In the minutes following, Aimo Koivunen tripped out and started to see into the beyond before he completely passed out and was abandoned by his men. He woke up the next day in a ditch without any food or supplies and a unit of Soviet troops not far behind. Most men would accept their life is over but Koivunen was Finnish, and also still high on a hell of a lot of methamphetamines, so he picked up his skis and prepared to move. In the next few days, he began a seemingly impossible expedition of over 250 miles of inhospitable terrain back to safety. On the way, he came across Soviet soldiers again who were possibly the same ones he was initially fleeing, but Koivunen managed to outrun them on his skis and meth.
Whilst on this arduous journey, Koivunen managed to survive despite sleeping in sub-zero temperatures with little shelter. For food, he got by mostly on pine buds except for one day when he fancied a treat and caught a single Siberian jay that he devoured raw in meth fuelled rage. The poor bird probably didn’t know what hit it. One day, Koivunen stepped on a landmine which tore his leg apart and threw him into a ditch. He lay there for a week before dragging his mutilated body to allied lines where he was rescued by Finnish troops and evacuated to a hospital.
At the hospital, Koivunen weighed in at 94 pounds and his meth fuelled heart was beating at over double the normal rate at 200 BPM. Despite this, death continued to ignore this crazy Finn once more as Aimo Koivunen survived to make a full recovery. He would live until the grand age of 71 before passing away in 1989. We assume he never took methamphetamine again as he’d consumed enough for one lifetime.

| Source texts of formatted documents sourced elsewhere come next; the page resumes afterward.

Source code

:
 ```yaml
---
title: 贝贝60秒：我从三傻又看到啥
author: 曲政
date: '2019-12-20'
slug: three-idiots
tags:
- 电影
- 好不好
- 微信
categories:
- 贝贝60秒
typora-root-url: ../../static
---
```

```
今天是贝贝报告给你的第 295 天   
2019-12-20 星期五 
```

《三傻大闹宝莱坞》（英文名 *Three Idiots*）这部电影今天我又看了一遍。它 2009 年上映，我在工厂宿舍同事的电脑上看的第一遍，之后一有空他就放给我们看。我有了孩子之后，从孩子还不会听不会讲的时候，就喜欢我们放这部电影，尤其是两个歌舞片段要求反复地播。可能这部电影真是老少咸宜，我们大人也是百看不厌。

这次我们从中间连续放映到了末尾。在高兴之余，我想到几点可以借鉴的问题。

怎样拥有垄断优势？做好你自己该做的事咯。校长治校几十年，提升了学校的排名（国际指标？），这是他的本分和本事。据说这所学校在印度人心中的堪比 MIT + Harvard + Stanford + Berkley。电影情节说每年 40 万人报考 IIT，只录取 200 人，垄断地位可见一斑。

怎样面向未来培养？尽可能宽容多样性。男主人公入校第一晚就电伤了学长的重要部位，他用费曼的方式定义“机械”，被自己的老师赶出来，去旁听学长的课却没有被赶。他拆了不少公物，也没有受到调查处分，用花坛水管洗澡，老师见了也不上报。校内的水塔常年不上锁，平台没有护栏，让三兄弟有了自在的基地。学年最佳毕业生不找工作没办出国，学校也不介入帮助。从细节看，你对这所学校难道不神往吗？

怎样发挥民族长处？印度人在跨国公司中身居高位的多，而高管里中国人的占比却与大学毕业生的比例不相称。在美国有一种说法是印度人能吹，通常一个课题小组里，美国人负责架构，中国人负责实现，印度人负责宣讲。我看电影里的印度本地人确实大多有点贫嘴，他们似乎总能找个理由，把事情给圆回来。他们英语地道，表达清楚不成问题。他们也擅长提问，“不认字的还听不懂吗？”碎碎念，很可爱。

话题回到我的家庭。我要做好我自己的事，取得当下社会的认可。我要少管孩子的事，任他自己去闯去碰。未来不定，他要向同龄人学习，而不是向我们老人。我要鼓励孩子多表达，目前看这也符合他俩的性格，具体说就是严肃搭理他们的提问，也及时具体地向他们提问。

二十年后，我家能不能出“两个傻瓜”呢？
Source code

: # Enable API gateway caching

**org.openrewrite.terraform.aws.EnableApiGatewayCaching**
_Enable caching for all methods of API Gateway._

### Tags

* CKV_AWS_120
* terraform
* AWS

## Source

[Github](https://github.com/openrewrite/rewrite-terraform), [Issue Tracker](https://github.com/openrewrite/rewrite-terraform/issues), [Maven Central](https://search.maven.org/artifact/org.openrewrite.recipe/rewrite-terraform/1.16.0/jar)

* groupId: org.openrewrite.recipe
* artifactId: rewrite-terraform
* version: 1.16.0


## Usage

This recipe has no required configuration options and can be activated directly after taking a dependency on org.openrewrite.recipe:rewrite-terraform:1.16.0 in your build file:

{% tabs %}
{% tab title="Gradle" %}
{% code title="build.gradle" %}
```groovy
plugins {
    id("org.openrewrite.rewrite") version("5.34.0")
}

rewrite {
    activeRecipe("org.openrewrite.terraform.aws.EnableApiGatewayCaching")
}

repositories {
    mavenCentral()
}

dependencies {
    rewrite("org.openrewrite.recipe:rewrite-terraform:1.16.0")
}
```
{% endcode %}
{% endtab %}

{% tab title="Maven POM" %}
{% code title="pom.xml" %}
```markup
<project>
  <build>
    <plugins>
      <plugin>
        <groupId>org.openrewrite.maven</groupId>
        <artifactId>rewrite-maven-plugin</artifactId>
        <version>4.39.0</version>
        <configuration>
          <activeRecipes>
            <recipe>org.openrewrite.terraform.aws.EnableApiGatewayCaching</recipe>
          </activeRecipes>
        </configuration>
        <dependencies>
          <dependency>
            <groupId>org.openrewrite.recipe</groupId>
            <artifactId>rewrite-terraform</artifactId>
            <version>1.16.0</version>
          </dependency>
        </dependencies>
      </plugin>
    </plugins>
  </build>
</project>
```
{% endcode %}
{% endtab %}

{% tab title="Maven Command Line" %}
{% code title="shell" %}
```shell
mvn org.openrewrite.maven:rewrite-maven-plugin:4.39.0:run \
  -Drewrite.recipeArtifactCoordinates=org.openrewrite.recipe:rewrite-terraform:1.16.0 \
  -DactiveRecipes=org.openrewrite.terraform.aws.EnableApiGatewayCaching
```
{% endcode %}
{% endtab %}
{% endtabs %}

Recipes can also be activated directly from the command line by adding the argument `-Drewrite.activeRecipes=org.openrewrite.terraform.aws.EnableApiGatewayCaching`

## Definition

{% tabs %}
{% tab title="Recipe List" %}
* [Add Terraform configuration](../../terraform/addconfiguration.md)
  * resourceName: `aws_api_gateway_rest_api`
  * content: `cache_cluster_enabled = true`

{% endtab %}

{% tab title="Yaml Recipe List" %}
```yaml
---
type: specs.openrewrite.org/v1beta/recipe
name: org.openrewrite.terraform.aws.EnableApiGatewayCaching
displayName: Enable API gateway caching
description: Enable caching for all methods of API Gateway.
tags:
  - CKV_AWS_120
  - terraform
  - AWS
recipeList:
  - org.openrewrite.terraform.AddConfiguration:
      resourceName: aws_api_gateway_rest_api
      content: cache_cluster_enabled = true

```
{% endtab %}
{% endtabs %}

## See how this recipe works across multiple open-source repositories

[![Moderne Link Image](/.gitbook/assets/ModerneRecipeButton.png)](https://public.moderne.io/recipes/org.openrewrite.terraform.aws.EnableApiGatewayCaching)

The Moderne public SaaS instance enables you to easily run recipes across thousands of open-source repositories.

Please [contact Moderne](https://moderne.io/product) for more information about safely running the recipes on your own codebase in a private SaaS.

In September 1944, Finland decided to cut its losses and signed an armistice with the Soviets on the condition that they would return the territory handed to the Soviets in 1939, disband the Finnish military and pay war reparations. Whilst it may seem a bad deal, this was the best deal you could get when facing the might of the Soviet Union in 1945 and it worked in everybody’s favor. Finland had been spared Soviet occupation for the next few decades as was the case of neighboring Estonia. Russia now didn’t have to worry about the scary entity that was an angry Finn.